Welcome to my online journal and diary where I track my life and keep you up-to-date about my latest doings, pictures, music, poetry and more.


First publication of my photos begins...

I am excited to hear that one of my photos will be included on the cover of the General Information catalog at UT Austin! It hasn't been decided which yet, but I took a couple o'great shots while on campus a couple months ago, and a few of the photos are under consideration. I'll be sure to let you know as soon as I find out which. Then you can own a copy, by ordering the GIC catalog. hehe...

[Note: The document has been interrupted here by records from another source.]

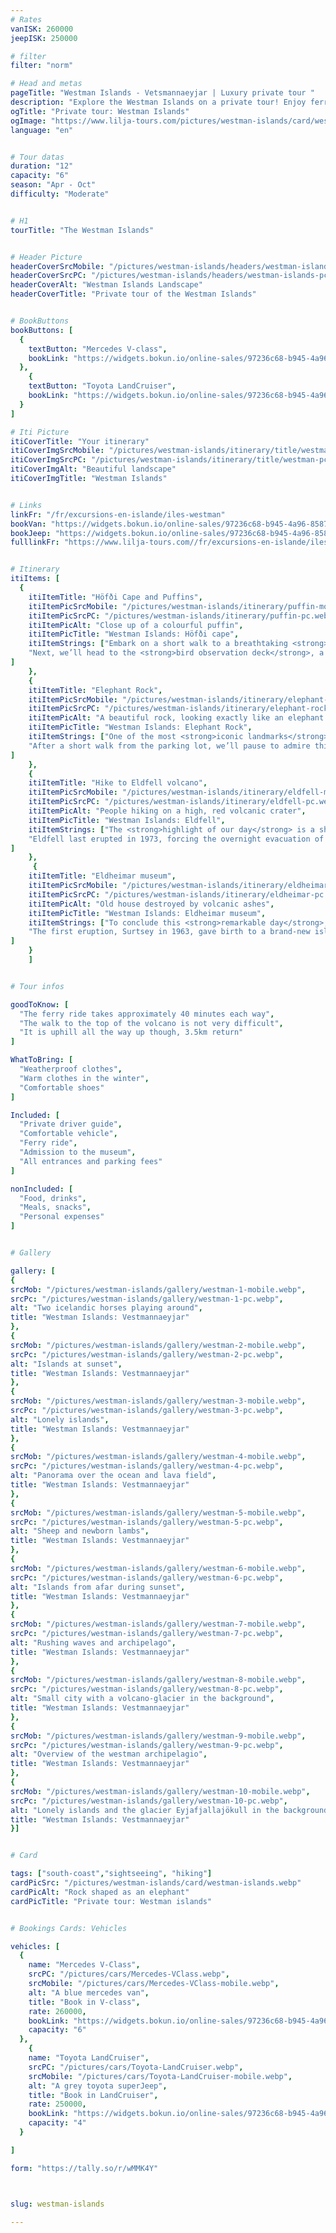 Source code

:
 ```yaml
---
# Rates
vanISK: 260000
jeepISK: 250000

# filter
filter: "norm"

# Head and metas
pageTitle: "Westman Islands - Vetsmannaeyjar | Luxury private tour "
description: "Explore the Westman Islands on a private tour! Enjoy ferry rides, spot puffins, see Elephant Rock, hike Eldfell volcano, and visit the Eldheimar Museum."
ogTitle: "Private tour: Westman Islands"
ogImage: "https://www.lilja-tours.com/pictures/westman-islands/card/westman-islands.webp"
language: "en"


# Tour datas
duration: "12"
capacity: "6"
season: "Apr - Oct"
difficulty: "Moderate"


# H1
tourTitle: "The Westman Islands"


# Header Picture
headerCoverSrcMobile: "/pictures/westman-islands/headers/westman-islands-mobile.webp"
headerCoverSrcPC: "/pictures/westman-islands/headers/westman-islands-pc.webp"
headerCoverAlt: "Westman Islands Landscape"
headerCoverTitle: "Private tour of the Westman Islands"


# BookButtons
bookButtons: [
  {
    textButton: "Mercedes V-class",
    bookLink: "https://widgets.bokun.io/online-sales/97236c68-b945-4a96-8587-660bdc4c45fd/experience-calendar/741342"
  },
    {
    textButton: "Toyota LandCruiser",
    bookLink: "https://widgets.bokun.io/online-sales/97236c68-b945-4a96-8587-660bdc4c45fd/experience-calendar/971165"
  }
]

# Iti Picture
itiCoverTitle: "Your itinerary"
itiCoverImgSrcMobile: "/pictures/westman-islands/itinerary/title/westman-mobile.webp"
itiCoverImgSrcPC: "/pictures/westman-islands/itinerary/title/westman-pc.webp"
itiCoverImgAlt: "Beautiful landscape"
itiCoverImgTitle: "Westman Islands"


# Links
linkFr: "/fr/excursions-en-islande/iles-westman"
bookVan: "https://widgets.bokun.io/online-sales/97236c68-b945-4a96-8587-660bdc4c45fd/experience-calendar/741342"
bookJeep: "https://widgets.bokun.io/online-sales/97236c68-b945-4a96-8587-660bdc4c45fd/experience-calendar/971165"
fulllinkFr: "https://www.lilja-tours.com//fr/excursions-en-islande/iles-westman"


# Itinerary
itiItems: [
  { 
    itiItemTitle: "Höfði Cape and Puffins",
    itiItemPicSrcMobile: "/pictures/westman-islands/itinerary/puffin-mobile.webp",
    itiItemPicSrcPC: "/pictures/westman-islands/itinerary/puffin-pc.webp",
    itiItemPicAlt: "Close up of a colourful puffin",
    itiItemPicTitle: "Westman Islands: Höfði cape",
    itiItemStrings: ["Embark on a short walk to a breathtaking <strong>360-degree panoramic viewpoint</strong>, where you’ll marvel at the stunning beauty of the entire <strong>Westman Islands archipelago</strong>. As you take in the scenery, you might even encounter some curious sheep roaming freely across the landscape, adding to the island's charm.",
    "Next, we’ll head to the <strong>bird observation deck</strong>, a haven for bird lovers. This spot offers a rare chance to observe hundreds of seabirds, including various species that thrive in this unique ecosystem. During the summer months, you’ll have the unforgettable opportunity to witness the <strong>largest puffin colony in the world</strong>, as these iconic birds return to nest on the cliffs, creating a mesmerizing wildlife experience."
]
    },
    {
    itiItemTitle: "Elephant Rock",
    itiItemPicSrcMobile: "/pictures/westman-islands/itinerary/elephant-rock-mobile.webp",
    itiItemPicSrcPC: "/pictures/westman-islands/itinerary/elephant-rock-pc.webp",
    itiItemPicAlt: "A beautiful rock, looking exactly like an elephant is drinking from the sea",
    itiItemPicTitle: "Westman Islands: Elephant Rock",
    itiItemStrings: ["One of the most <strong>iconic landmarks</strong> of the <strong>Westman Islands</strong>, the majestic <strong>Elephant Rock</strong>, rises dramatically from the ocean. This breathtaking rock formation, shaped like a giant elephant dipping its trunk into the sea, is a true natural wonder that captivates visitors with its striking resemblance and raw beauty.",
    "After a short walk from the parking lot, we’ll pause to admire this stunning coastal panorama. During the summer months, the cliffs surrounding Elephant Rock become a lively habitat for dozens of puffins and other seabird species, offering an incredible opportunity for birdwatching in one of Iceland’s most picturesque settings."
]
    },
    {
    itiItemTitle: "Hike to Eldfell volcano",
    itiItemPicSrcMobile: "/pictures/westman-islands/itinerary/eldfell-mobile.webp",
    itiItemPicSrcPC: "/pictures/westman-islands/itinerary/eldfell-pc.webp",
    itiItemPicAlt: "People hiking on a high, red volcanic crater",
    itiItemPicTitle: "Westman Islands: Eldfell",
    itiItemStrings: ["The <strong>highlight of our day</strong> is a short yet rewarding hike to the <strong>active Eldfell volcano</strong>. This <strong>3.2 km round-trip trail</strong> is relatively easy and offers a unique opportunity to walk on volcanic terrain. Once at the summit, you’ll be rewarded with <strong>breathtaking panoramic views</strong> of the entire <strong>Westman Islands</strong>, a sight that is truly unforgettable.",
    "Eldfell last erupted in 1973, forcing the overnight evacuation of the entire town of Heimaey. Even decades later, remnants of this dramatic event are still visible across the island, providing a fascinating glimpse into Iceland’s powerful volcanic history. This hike is not just about the stunning scenery—it’s a journey through one of Iceland’s most remarkable natural and historical sites."
]
    },
     {
    itiItemTitle: "Eldheimar museum",
    itiItemPicSrcMobile: "/pictures/westman-islands/itinerary/eldheimar-mobile.webp",
    itiItemPicSrcPC: "/pictures/westman-islands/itinerary/eldheimar-pc.webp",
    itiItemPicAlt: "Old house destroyed by volcanic ashes",
    itiItemPicTitle: "Westman Islands: Eldheimar museum",
    itiItemStrings: ["To conclude this <strong>remarkable day</strong>, we will visit the <strong>Eldheimar Museum</strong>, a site dedicated to the volcanic history of the Westman Islands. Throughout the day, your guide will have shared the stories of the two major <strong>eruptions that shaped the archipelago</strong> in the 20th century, offering insight into the immense power of Iceland’s volcanoes.",
    "The first eruption, Surtsey in 1963, gave birth to a brand-new island, while the second, Eldfell in 1973, forced the evacuation of Heimaey overnight. The museum is built around a house that was excavated from the lava field, preserving a haunting yet fascinating glimpse into the past, where nature and history collide in an unforgettable way."
]
    }
    ]


# Tour infos

goodToKnow: [
  "The ferry ride takes approximately 40 minutes each way", 
  "The walk to the top of the volcano is not very difficult",
  "It is uphill all the way up though, 3.5km return"
]

WhatToBring: [
  "Weatherproof clothes", 
  "Warm clothes in the winter", 
  "Comfortable shoes"
]

Included: [
  "Private driver guide",
  "Comfortable vehicle",
  "Ferry ride",
  "Admission to the museum",
  "All entrances and parking fees"
]

nonIncluded: [
  "Food, drinks", 
  "Meals, snacks", 
  "Personal expenses"
]


# Gallery

gallery: [
{
srcMob: "/pictures/westman-islands/gallery/westman-1-mobile.webp",
srcPc: "/pictures/westman-islands/gallery/westman-1-pc.webp",
alt: "Two icelandic horses playing around",
title: "Westman Islands: Vestmannaeyjar"
},    
{
srcMob: "/pictures/westman-islands/gallery/westman-2-mobile.webp",
srcPc: "/pictures/westman-islands/gallery/westman-2-pc.webp",
alt: "Islands at sunset",
title: "Westman Islands: Vestmannaeyjar"
},    
{
srcMob: "/pictures/westman-islands/gallery/westman-3-mobile.webp",
srcPc: "/pictures/westman-islands/gallery/westman-3-pc.webp",
alt: "Lonely islands",
title: "Westman Islands: Vestmannaeyjar"
},  
{
srcMob: "/pictures/westman-islands/gallery/westman-4-mobile.webp",
srcPc: "/pictures/westman-islands/gallery/westman-4-pc.webp",
alt: "Panorama over the ocean and lava field",
title: "Westman Islands: Vestmannaeyjar"
},  
{
srcMob: "/pictures/westman-islands/gallery/westman-5-mobile.webp",
srcPc: "/pictures/westman-islands/gallery/westman-5-pc.webp",
alt: "Sheep and newborn lambs",
title: "Westman Islands: Vestmannaeyjar"
},   
{
srcMob: "/pictures/westman-islands/gallery/westman-6-mobile.webp",
srcPc: "/pictures/westman-islands/gallery/westman-6-pc.webp",
alt: "Islands from afar during sunset",
title: "Westman Islands: Vestmannaeyjar"
},    
{
srcMob: "/pictures/westman-islands/gallery/westman-7-mobile.webp",
srcPc: "/pictures/westman-islands/gallery/westman-7-pc.webp",
alt: "Rushing waves and archipelago",
title: "Westman Islands: Vestmannaeyjar"
},  
{
srcMob: "/pictures/westman-islands/gallery/westman-8-mobile.webp",
srcPc: "/pictures/westman-islands/gallery/westman-8-pc.webp",
alt: "Small city with a volcano-glacier in the background",
title: "Westman Islands: Vestmannaeyjar"
},  
{
srcMob: "/pictures/westman-islands/gallery/westman-9-mobile.webp",
srcPc: "/pictures/westman-islands/gallery/westman-9-pc.webp",
alt: "Overview of the westman archipelagio",
title: "Westman Islands: Vestmannaeyjar"
},  
{
srcMob: "/pictures/westman-islands/gallery/westman-10-mobile.webp",
srcPc: "/pictures/westman-islands/gallery/westman-10-pc.webp",
alt: "Lonely islands and the glacier Eyjafjallajökull in the background",
title: "Westman Islands: Vestmannaeyjar"
}]


# Card

tags: ["south-coast","sightseeing", "hiking"]
cardPicSrc: "/pictures/westman-islands/card/westman-islands.webp"
cardPicAlt: "Rock shaped as an elephant"
cardPicTitle: "Private tour: Westman islands"


# Bookings Cards: Vehicles

vehicles: [
  {
    name: "Mercedes V-Class",
    srcPC: "/pictures/cars/Mercedes-VClass.webp",
    srcMobile: "/pictures/cars/Mercedes-VClass-mobile.webp",
    alt: "A blue mercedes van",
    title: "Book in V-class",
    rate: 260000,
    bookLink: "https://widgets.bokun.io/online-sales/97236c68-b945-4a96-8587-660bdc4c45fd/experience-calendar/741342",
    capacity: "6"
  },
    {
    name: "Toyota LandCruiser",
    srcPC: "/pictures/cars/Toyota-LandCruiser.webp",
    srcMobile: "/pictures/cars/Toyota-LandCruiser-mobile.webp",
    alt: "A grey toyota superJeep",
    title: "Book in LandCruiser",
    rate: 250000,
    bookLink: "https://widgets.bokun.io/online-sales/97236c68-b945-4a96-8587-660bdc4c45fd/experience-calendar/971165",
    capacity: "4"
  }

]

form: "https://tally.so/r/wMMK4Y"



slug: westman-islands

---
```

Posted by Marc Gunn on Friday, May 30, 2003 | link to it



Three Kitties Skating on Thin Ice

Okay, I had to tell ya'll about the kitties. Last I mentioned, Torre and Jasper were getting along great. But Tiziano was the problem child. Hissing at Jasper, initially b/c Jasper hissed at him, but eventually, he turned into a little Napolean complex kitty.

Well, the plan was to leave Tiziano locked up and let Torre and Jasper play together like good kitties when I got home in the evening.

A couple nights ago, there was a slight change of plan. Jasper pushed open the door to the bedroom to get to TnT's food. I only noticed the door was open, so I shut him in the back with Tiziano. I didn't find him until about 30 minutes later when I was getting ready for bed. I hadn't heard any hissing between Tiziano and Jasper, so I decided to let Jasper sleep in the bedroom for a change. Mistake? Maybe...

The biggest mistake was Jasper waking up at his normal 3am time slot, meowing and playing with the blinds. Out he went, and asleep I went. The next morning though the door was opened again and Jasper was eating TnT's food.

Yesterday, I didn't let him sleep in the bedroom, so no 3am wake-up meows. But I went out of the bedroom to go to the kitchen, shut the door behind me with Jasper waiting at the door.

When I went back, there were two other kitties coming out, b/c again, I hadn't closed the door tight enough. So Jasper got in. I decided to keep the kitties separated nonetheless, but obviously, Jasper wasn't listening.

I got home to the funniest sight. Three beautiful Tabby Kitties jumping up at my entrance to hide. Paper towels shredded on the floor, Torre's new toy torn to pieces. And the kitties seemingly getting along okay.

Seems they're doing fairly well together all things considered. Tiziano still has hissy fits near Jasper, but for the most-part they stay away from each other. Torre is just tearing through the house. Psycho-kitty, quest'que c'est. So looks like they're at least adjusted and not planning on killing each other. Woohoo!


Posted by Marc Gunn on Friday, May 23, 2003 | link to it



Pride before the fall? I hope not.

I'm feeling very proud today. Why? Because I'm making changes for the better.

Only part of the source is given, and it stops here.